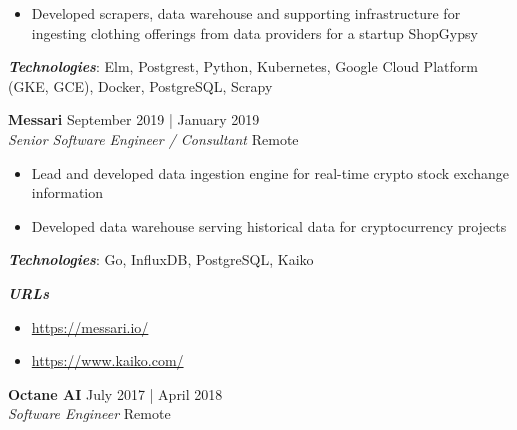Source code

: \documentclass[a4paper]{article}
\newenvironment{jobdetails}%
    {\list{}{\leftmargin=4mm}\item[]}%
    {\endlist}
\begin{document}
\begin{jobdetails}
\begin{itemize}
    \item Developed scrapers, data warehouse and supporting infrastructure for ingesting clothing offerings from data providers for a startup ShopGypsy
\end{itemize}
\vspace{2mm}

\textbf{\textit{Technologies}}: Elm, Postgrest, Python, Kubernetes, Google Cloud Platform (GKE, GCE), Docker, PostgreSQL, Scrapy

\end{jobdetails}
\vspace{1mm}


\textbf{Messari} \hfill September 2019 | January 2019 \\
\textit{Senior Software Engineer / Consultant } \hfill Remote \\
\vspace{2mm}

\begin{jobdetails}
\begin{itemize}
    \item Lead and developed data ingestion engine for real-time crypto stock exchange information
    \item Developed data warehouse serving historical data for cryptocurrency projects
\end{itemize}
\vspace{2mm}

\textbf{\textit{Technologies}}: Go, InfluxDB, PostgreSQL, Kaiko

\textbf{\textit{URLs}}
\begin{itemize} \itemsep 1pt
	\item \url{https://messari.io/}
    \item \url{https://www.kaiko.com/}
\end{itemize}

\end{jobdetails}
\vspace{1mm}


\textbf{Octane AI} \hfill July 2017 | April 2018 \\
\textit{Software Engineer} \hfill Remote \\
\vspace{2mm}
\end{document}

▶ _WORK TASK_: Say how many lines in this listing hold the string "PostgreSQL", giving the count and nothing more.

▶ _TASK RESULT_: 2